The VAC was founded by 20-year investing veterans John Schwartz and Whitney Tilson. As Tilson tells it, the idea came from a constant desire to keep learning from the best people in the field. For example, he’s sat in on Seth Klarman and Joel Greenblatt’s Columbia Business School classes and of course, attends the mother of all learning experiences, the annual Berkshire Hathaway shareholder meeting.
The VAC is a way for Tilson and Schwartz to contribute to that tradition.
“It’s a labour of love trying to share with other investors what I’ve benefitted from — listening to smart investors and asking questions,” Tilson told Business Insider. “I think panels dumb people down… I became convinced the best learning format was to get the worlds smartest investors together… and the most critical part of it is taking questions, engaging with the audience.”
It’s an audience of people that, as Tilson put it, “pray at the church of Graham, Dodd, Buffett and Munger.”
This year speakers include David Einhorn and Bill Ackman (again), as well as Glenn Tongue from T2 Partners, Barry Rosestein from JANA partners and more. The main thing is that the VAC is a community of experienced of thinkers that are wise to the mistakes most investors make and are willing to share those mistakes.
That said: We asked Tilson to share some of what he’s learned over the years, and he came up with two common mistakes investors make pretty quickly. One is following the herd, and another is projecting a company or industry’s immediate past into the future.
“If a company’s earnings or stock have been going up people project that forever,” he said. “The reality is that trees don’t grow into the sky, and there’s a very real thing called reversion to the mean.”
Green Mountain Coffee is a perfect example of that. It was a hot product with patent protection. When that protection was gone, the company said that its business wouldn’t change — obviously that wasn’t the case.
Another mistake Tilson shared: Following Wall Street recommendations. Analysts are conflicted because the same companies they research can be their bank’s clients. There’s supposed to be Chinese Wall, but that isn’t always the case, especially because companies can retaliate against analysts for bad ratings.

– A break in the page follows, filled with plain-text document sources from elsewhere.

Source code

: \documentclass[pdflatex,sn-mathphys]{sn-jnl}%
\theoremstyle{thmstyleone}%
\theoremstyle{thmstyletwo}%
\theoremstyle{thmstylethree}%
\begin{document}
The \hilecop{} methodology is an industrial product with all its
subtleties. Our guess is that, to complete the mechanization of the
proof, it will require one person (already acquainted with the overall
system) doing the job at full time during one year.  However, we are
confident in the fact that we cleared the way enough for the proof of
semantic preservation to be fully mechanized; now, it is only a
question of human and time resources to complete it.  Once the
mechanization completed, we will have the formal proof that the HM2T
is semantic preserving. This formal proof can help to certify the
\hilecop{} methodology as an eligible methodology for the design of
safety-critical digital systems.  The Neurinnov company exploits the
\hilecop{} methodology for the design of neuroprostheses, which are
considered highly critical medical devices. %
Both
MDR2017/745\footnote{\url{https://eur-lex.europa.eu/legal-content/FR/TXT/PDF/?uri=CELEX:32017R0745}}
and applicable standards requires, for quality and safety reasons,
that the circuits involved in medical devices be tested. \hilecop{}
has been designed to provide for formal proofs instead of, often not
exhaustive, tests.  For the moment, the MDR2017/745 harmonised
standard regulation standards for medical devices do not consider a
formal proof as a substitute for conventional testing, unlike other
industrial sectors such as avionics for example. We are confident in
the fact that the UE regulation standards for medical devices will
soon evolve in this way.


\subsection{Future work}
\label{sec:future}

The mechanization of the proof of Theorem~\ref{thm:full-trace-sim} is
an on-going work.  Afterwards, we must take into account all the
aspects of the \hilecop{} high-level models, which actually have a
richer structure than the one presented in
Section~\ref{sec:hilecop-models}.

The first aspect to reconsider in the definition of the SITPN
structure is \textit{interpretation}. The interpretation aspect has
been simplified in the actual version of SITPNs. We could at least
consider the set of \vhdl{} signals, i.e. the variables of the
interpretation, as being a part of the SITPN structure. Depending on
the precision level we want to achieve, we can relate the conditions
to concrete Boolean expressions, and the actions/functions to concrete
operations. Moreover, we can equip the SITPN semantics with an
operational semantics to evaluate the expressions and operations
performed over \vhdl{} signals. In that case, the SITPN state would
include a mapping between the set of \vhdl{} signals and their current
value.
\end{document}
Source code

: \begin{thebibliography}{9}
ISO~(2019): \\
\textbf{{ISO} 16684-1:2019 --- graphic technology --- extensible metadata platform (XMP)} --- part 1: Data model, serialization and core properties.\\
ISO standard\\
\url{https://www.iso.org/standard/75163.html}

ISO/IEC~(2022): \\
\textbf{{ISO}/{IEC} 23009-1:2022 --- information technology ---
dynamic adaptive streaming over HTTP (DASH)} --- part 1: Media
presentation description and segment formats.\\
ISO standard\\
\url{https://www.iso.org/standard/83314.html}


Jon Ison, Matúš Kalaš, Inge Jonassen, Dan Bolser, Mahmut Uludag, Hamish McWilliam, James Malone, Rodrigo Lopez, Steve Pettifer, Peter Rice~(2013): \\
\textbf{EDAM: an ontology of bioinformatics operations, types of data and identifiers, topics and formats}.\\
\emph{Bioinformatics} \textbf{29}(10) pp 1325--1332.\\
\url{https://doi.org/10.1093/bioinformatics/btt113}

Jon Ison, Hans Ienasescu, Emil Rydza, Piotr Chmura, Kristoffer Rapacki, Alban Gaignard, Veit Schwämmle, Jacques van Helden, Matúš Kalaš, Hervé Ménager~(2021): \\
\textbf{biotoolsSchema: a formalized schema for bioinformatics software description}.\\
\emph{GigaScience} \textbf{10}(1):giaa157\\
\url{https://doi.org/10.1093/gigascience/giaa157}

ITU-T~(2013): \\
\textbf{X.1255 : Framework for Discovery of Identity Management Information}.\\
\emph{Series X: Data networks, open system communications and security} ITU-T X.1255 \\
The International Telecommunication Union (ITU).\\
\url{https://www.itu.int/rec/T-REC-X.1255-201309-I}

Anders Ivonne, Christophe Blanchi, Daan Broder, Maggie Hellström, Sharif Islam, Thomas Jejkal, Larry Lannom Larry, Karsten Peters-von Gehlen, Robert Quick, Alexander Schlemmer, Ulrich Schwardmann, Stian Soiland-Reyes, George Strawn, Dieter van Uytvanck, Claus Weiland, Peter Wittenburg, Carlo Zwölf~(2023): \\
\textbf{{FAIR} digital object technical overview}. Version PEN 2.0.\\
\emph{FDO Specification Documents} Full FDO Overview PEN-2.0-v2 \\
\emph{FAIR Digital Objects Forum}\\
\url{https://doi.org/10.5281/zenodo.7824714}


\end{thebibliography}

“Generally speaking they’re the last people to warn investors on impending troubles,” said Tilson.
There are exceptions to this analyst rule, of course, but more helpful than knowing who the exceptions are is speaking analyst.
“You have to be clever and read between the lines of what an analyst is really saying…It’s like the Russians reading Pravda during the Communist era,” he added.
If you’re missing this round of wisdom, don’t worry. Tilson and Schwartz will hold another Value Investing Congress in May, where you can learn how to decode.